If you haven't already done so, download the list of non-US place names from http://geonames.nga.mil/gns/html/namefiles.html by clicking on the Entire country files dataset hyperlink. Note that this is a large download—over 450 megabytes in compressed form—so it may take a while to download.

Once it has finished downloading, you will end up with a file named geonames_YYYYMMDD.zip where once again YYYMMDD is the datestamp identifying when the file was last updated. Decompress this file, which will result in a directory containing two text files: Countries.txt and Countries_disclaimer.txt. We want the file named Countries.txt, so copy this file into your data subdirectory.

The Countries.txt file is probably too big to open up in a text editor. If you could, however, you'd see that this is a tab-delimited text file that uses UTF-8 character encoding. The first few lines of this file look something like this:

RC  UFI     ... FULL_NAME_ND_RG  NOTE       MODIFY_DATE
1  -1307834 ... Pavia                       1993-12-21
1  -1307889 ... Santa Anna       gjgscript  1993-12-21

As with the US place name data, there are many more features here than we need for the DISTAL application. Since we are only interested in the official names of towns and cities, we need to filter this data in the following way:

  • The FC (feature classification) field tells us which type of feature we are dealing with. We want features with an FC value of "P" (populated place).
  • The NT (name type) field tells us the status of this feature's name. We want names with an NT value of "N" (approved name).
  • The DSG (feature designation code) field tells us the type of feature, in more detail than the FC field. For the DISTAL application, we are interested in features with a DSG value of "PPL" (populated place), "PPLA" (administrative capital), or "PPLC" (capital city).

    Note

    If you want to see a full list of all the feature designation codes, go to http://geonames.nga.mil/namesgaz and click on the Designation Codes link in the sidebar on the left, under Lookup Tables. This brings up a page where you can search for a particular feature designation code; if you leave all the fields blank and click on the Search Designation Codes button, a window will appear showing you all the various feature designation codes and what they mean.

There are also several different versions of each place name; we want the full name in normal reading order, which is in the field named FULL_NAME_RO.

This tells us everything we need to know to import the non-US place names into our places database table. Create a new Python script named import_geonames.py inside your DISTAL directory, and enter the following into this file:

import psycopg2
import os.path

connection = psycopg2.connect(database="distal",
                              user="distal_user",
                              password="...")
cursor = connection.cursor()

f = open(os.path.join("data", "Countries.txt"), "r")

heading = f.readline() # Ignore field names.

num_inserted = 0

for line in f:
    parts = line.rstrip().split("\t")
    lat = float(parts[3])
    long = float(parts[4])
    featureClass = parts[9]
    featureDesignation = parts[10]
    nameType = parts[17]
    featureName = parts[22]

    if (featureClass == "P" and nameType == "N" and
        featureDesignation in ["PPL", "PPLA", "PPLC"]):
        cursor.execute("INSERT INTO places " +
                       "(name, position) VALUES (%s, " +
                       "ST_SetSRID(" +
                       "ST_MakePoint(%s,%s), 4326))",
                       (featureName, long, lat))

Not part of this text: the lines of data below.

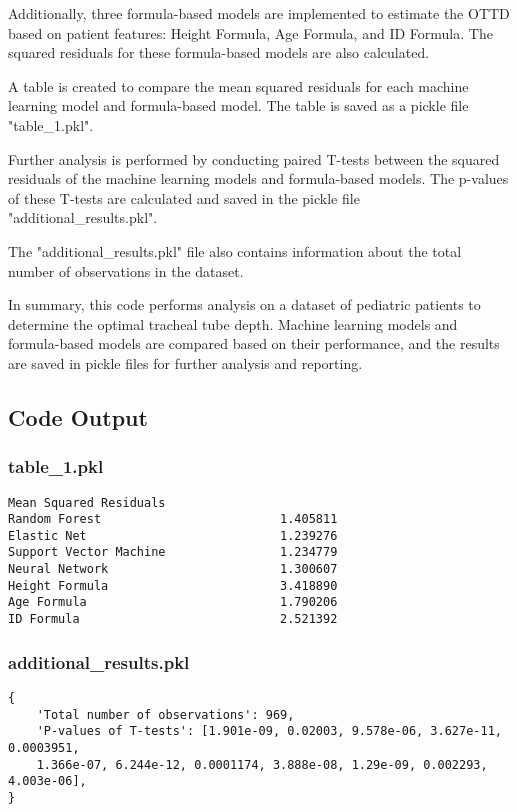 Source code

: \documentclass[11pt]{article}
\begin{document}
Additionally, three formula-based models are implemented to estimate the OTTD based on patient features: Height Formula, Age Formula, and ID Formula. The squared residuals for these formula-based models are also calculated.

A table is created to compare the mean squared residuals for each machine learning model and formula-based model. The table is saved as a pickle file "table\_1.pkl".

Further analysis is performed by conducting paired T-tests between the squared residuals of the machine learning models and formula-based models. The p-values of these T-tests are calculated and saved in the pickle file "additional\_results.pkl".

The "additional\_results.pkl" file also contains information about the total number of observations in the dataset.

In summary, this code performs analysis on a dataset of pediatric patients to determine the optimal tracheal tube depth. Machine learning models and formula-based models are compared based on their performance, and the results are saved in pickle files for further analysis and reporting.

\subsection{Code Output}

\subsubsection*{table\_1.pkl}

\begin{Verbatim}[tabsize=4]
                        Mean Squared Residuals
Random Forest                         1.405811
Elastic Net                           1.239276
Support Vector Machine                1.234779
Neural Network                        1.300607
Height Formula                        3.418890
Age Formula                           1.790206
ID Formula                            2.521392
\end{Verbatim}

\subsubsection*{additional\_results.pkl}

\begin{Verbatim}[tabsize=4]
{
    'Total number of observations': 969,
    'P-values of T-tests': [1.901e-09, 0.02003, 9.578e-06, 3.627e-11, 0.0003951,
	1.366e-07, 6.244e-12, 0.0001174, 3.888e-08, 1.29e-09, 0.002293, 4.003e-06],
}
\end{Verbatim}
\end{document}
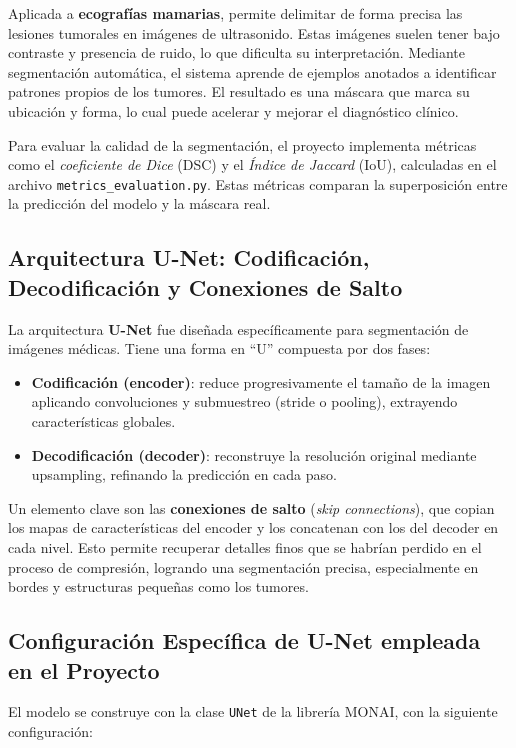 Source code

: \documentclass[12pt]{article}
\begin{document}
Aplicada a \textbf{ecografías mamarias}, permite delimitar de forma precisa las lesiones tumorales en imágenes de ultrasonido. Estas imágenes suelen tener bajo contraste y presencia de ruido, lo que dificulta su interpretación. Mediante segmentación automática, el sistema aprende de ejemplos anotados a identificar patrones propios de los tumores. El resultado es una máscara que marca su ubicación y forma, lo cual puede acelerar y mejorar el diagnóstico clínico.

Para evaluar la calidad de la segmentación, el proyecto implementa métricas como el \textit{coeficiente de Dice} (DSC) y el \textit{Índice de Jaccard} (IoU), calculadas en el archivo \texttt{metrics\_evaluation.py}. Estas métricas comparan la superposición entre la predicción del modelo y la máscara real.

\subsection*{Arquitectura U-Net: Codificación, Decodificación y Conexiones de Salto}  
La arquitectura \textbf{U-Net} fue diseñada específicamente para segmentación de imágenes médicas. Tiene una forma en “U” compuesta por dos fases:

\begin{itemize}
  \item \textbf{Codificación (encoder)}: reduce progresivamente el tamaño de la imagen aplicando convoluciones y submuestreo (stride o pooling), extrayendo características globales.
  \item \textbf{Decodificación (decoder)}: reconstruye la resolución original mediante upsampling, refinando la predicción en cada paso.
\end{itemize}

Un elemento clave son las \textbf{conexiones de salto} (\textit{skip connections}), que copian los mapas de características del encoder y los concatenan con los del decoder en cada nivel. Esto permite recuperar detalles finos que se habrían perdido en el proceso de compresión, logrando una segmentación precisa, especialmente en bordes y estructuras pequeñas como los tumores.

\subsection*{Configuración Específica de U-Net empleada en el Proyecto}
El modelo se construye con la clase \texttt{UNet} de la librería MONAI, con la siguiente configuración:
\end{document}
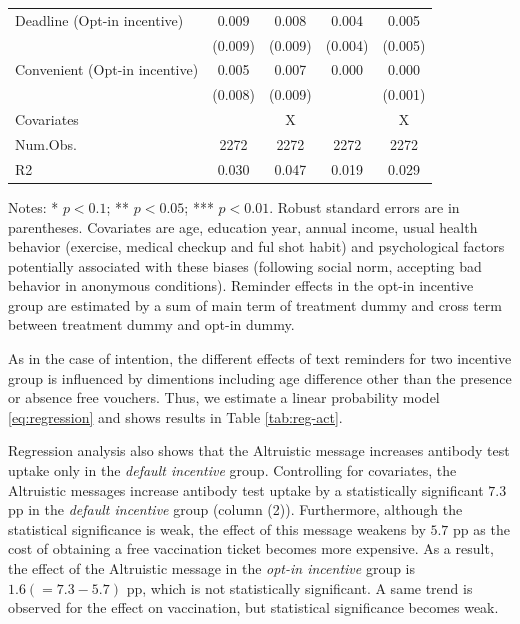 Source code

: \documentclass[
]{article}
\begin{document}
\begin{table}
\begin{threeparttable}
\begin{tabular}[t]{lcccc}
\hspace{1em}Deadline (Opt-in incentive) & \num{0.009} & \num{0.008} & \num{0.004} & \num{0.005}\\
\hspace{1em} & (\num{0.009}) & (\num{0.009}) & (\num{0.004}) & (\num{0.005})\\
\hspace{1em}Convenient (Opt-in incentive) & \num{0.005} & \num{0.007} & \num{0.000} & \num{0.000}\\
\hspace{1em} & (\num{0.008}) & (\num{0.009}) &  & (\num{0.001})\\
\midrule
Covariates &  & X &  & X\\
Num.Obs. & \num{2272} & \num{2272} & \num{2272} & \num{2272}\\
R2 & \num{0.030} & \num{0.047} & \num{0.019} & \num{0.029}\\
\bottomrule
\end{tabular}
\begin{tablenotes}
\item Notes: * $p < 0.1$; ** $p < 0.05$; *** $p < 0.01$. Robust standard errors are in parentheses. Covariates are age, education year, annual income, usual health behavior (exercise, medical checkup and ful shot habit) and psychological factors potentially associated with these biases (following social norm, accepting bad behavior in anonymous conditions). Reminder effects in the opt-in incentive group are estimated by a sum of main term of treatment dummy and cross term between treatment dummy and opt-in dummy.
\end{tablenotes}
\end{threeparttable}
\end{table}

As in the case of intention, the different effects of text reminders for two incentive group is influenced by dimentions including age difference other than the presence or absence free vouchers. Thus, we estimate a linear probability model \eqref{eq:regression} and shows results in Table \ref{tab:reg-act}.

Regression analysis also shows that the Altruistic message increases antibody test uptake only in the \emph{default incentive} group. Controlling for covariates, the Altruistic messages increase antibody test uptake by a statistically significant \(7.3\) pp in the \emph{default incentive} group (column (2)). Furthermore, although the statistical significance is weak, the effect of this message weakens by \(5.7\) pp as the cost of obtaining a free vaccination ticket becomes more expensive. As a result, the effect of the Altruistic message in the \emph{opt-in incentive} group is \(1.6 (=7.3-5.7)\) pp, which is not statistically significant. A same trend is observed for the effect on vaccination, but statistical significance becomes weak.
\end{document}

        num_inserted = num_inserted + 1
        if num_inserted % 1000 == 0:
            connection.commit()

f.close()
connection.commit()

print("Inserted {} placenames".format(num_inserted))

Notice that we don't delete the existing contents of the places table. This is because we've already imported some data into that table. If you need to re-import the data, you'll need to run both the import_gnis.py script and the import_geonames.py script, in that order.

Go ahead and run this program. It will take a while to complete—maybe 10 to 15 minutes, depending on the speed of your computer—as you're adding over three million place names to the database.